The story of Eamonn Deacy Park began when Eamonn’s grandfather, Martin Joseph Morris, sold land in Terryland to the Galway FA in 1950 for £250. The stadium was first known as Terryland Park and in 1977 League of Ireland football first came to Galway when Galway Rovers first played in the League.
In 1981, Rovers changed their name to Galway United FC but their home remained on the banks to the River Corrib in Terryland. The stadium underwent redevelopment in 1993. In 2007 a €500,000 government grant went towards developing a new 1,500-seater stand. The new stand was opened in July of that year and raised the seated capacity to 3,300 and overall capacity 5,000. The Stand is now named the Comer Stand after Brian and Luke Comer.
The stadium has hosted five Republic of Ireland U21 fixture and other international under-age matches. Every year Eamonn Deacy Park holds numerous matches and finals for the Galway local and district league.
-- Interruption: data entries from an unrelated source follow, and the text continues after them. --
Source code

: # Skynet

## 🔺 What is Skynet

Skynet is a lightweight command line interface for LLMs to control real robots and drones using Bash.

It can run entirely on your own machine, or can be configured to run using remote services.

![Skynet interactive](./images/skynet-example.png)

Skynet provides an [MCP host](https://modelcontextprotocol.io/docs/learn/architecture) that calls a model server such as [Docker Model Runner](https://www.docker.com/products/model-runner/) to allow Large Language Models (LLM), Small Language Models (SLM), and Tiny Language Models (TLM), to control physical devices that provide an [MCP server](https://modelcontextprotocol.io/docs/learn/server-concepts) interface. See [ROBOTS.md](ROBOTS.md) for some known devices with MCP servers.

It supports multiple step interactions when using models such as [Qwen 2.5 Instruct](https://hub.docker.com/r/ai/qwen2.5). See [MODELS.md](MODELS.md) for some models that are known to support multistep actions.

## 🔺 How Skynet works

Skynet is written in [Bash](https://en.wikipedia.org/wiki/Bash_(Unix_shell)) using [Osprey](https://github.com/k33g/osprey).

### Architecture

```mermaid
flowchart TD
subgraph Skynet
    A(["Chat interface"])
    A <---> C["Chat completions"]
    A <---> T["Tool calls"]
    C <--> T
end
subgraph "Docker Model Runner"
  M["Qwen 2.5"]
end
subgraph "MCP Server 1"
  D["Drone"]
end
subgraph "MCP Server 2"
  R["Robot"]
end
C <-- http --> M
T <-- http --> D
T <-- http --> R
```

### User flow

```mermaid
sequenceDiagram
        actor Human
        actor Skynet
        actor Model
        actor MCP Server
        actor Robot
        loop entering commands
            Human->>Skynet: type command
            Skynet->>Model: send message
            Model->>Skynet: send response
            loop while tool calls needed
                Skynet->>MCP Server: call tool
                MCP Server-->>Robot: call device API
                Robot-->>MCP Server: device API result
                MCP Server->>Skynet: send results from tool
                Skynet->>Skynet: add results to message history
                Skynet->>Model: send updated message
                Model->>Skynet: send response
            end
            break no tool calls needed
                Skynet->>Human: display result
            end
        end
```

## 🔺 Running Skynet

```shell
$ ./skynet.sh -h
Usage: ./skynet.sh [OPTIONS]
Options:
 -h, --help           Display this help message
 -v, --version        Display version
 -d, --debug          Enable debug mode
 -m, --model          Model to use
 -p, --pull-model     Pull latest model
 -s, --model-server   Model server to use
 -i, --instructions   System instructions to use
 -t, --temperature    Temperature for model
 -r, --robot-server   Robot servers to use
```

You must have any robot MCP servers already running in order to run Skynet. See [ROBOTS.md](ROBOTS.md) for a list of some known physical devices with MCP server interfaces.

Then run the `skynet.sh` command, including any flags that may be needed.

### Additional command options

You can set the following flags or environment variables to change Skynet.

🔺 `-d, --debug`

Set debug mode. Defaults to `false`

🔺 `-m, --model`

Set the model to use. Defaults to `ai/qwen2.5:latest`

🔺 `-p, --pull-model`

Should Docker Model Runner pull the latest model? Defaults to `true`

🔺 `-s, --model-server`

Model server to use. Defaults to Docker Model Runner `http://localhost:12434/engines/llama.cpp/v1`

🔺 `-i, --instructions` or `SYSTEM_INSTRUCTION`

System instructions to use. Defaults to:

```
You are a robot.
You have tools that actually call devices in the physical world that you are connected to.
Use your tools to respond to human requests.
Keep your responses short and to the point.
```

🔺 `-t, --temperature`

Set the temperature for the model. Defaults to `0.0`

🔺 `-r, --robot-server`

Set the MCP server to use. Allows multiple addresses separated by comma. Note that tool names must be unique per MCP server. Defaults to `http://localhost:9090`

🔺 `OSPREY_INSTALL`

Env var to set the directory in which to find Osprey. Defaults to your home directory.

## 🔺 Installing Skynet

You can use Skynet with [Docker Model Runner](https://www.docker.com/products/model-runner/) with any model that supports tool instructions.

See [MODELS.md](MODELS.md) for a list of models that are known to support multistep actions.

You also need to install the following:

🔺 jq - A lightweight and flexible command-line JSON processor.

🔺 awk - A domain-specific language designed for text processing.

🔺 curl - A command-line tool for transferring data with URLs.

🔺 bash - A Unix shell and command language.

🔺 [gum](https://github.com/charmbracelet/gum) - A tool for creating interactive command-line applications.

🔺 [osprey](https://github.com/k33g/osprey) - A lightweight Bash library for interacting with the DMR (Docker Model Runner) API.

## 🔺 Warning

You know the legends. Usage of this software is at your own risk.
In 2012, following the untimely passing of the Galway football legend Eamonn ‘Chick’ Deacy, the Board of the Galway FA proposed to rename Terryland Park in his honour.
This event occurred at a tribute match held between a Galway legends team and an Aston Villa legends team.
In 2013, Women’s National League football made its debut in Eamonn Deacy Park with the first game between Galway WFC and Wexford Youths Women.
It is also home to Airtricty League side Galway United FC.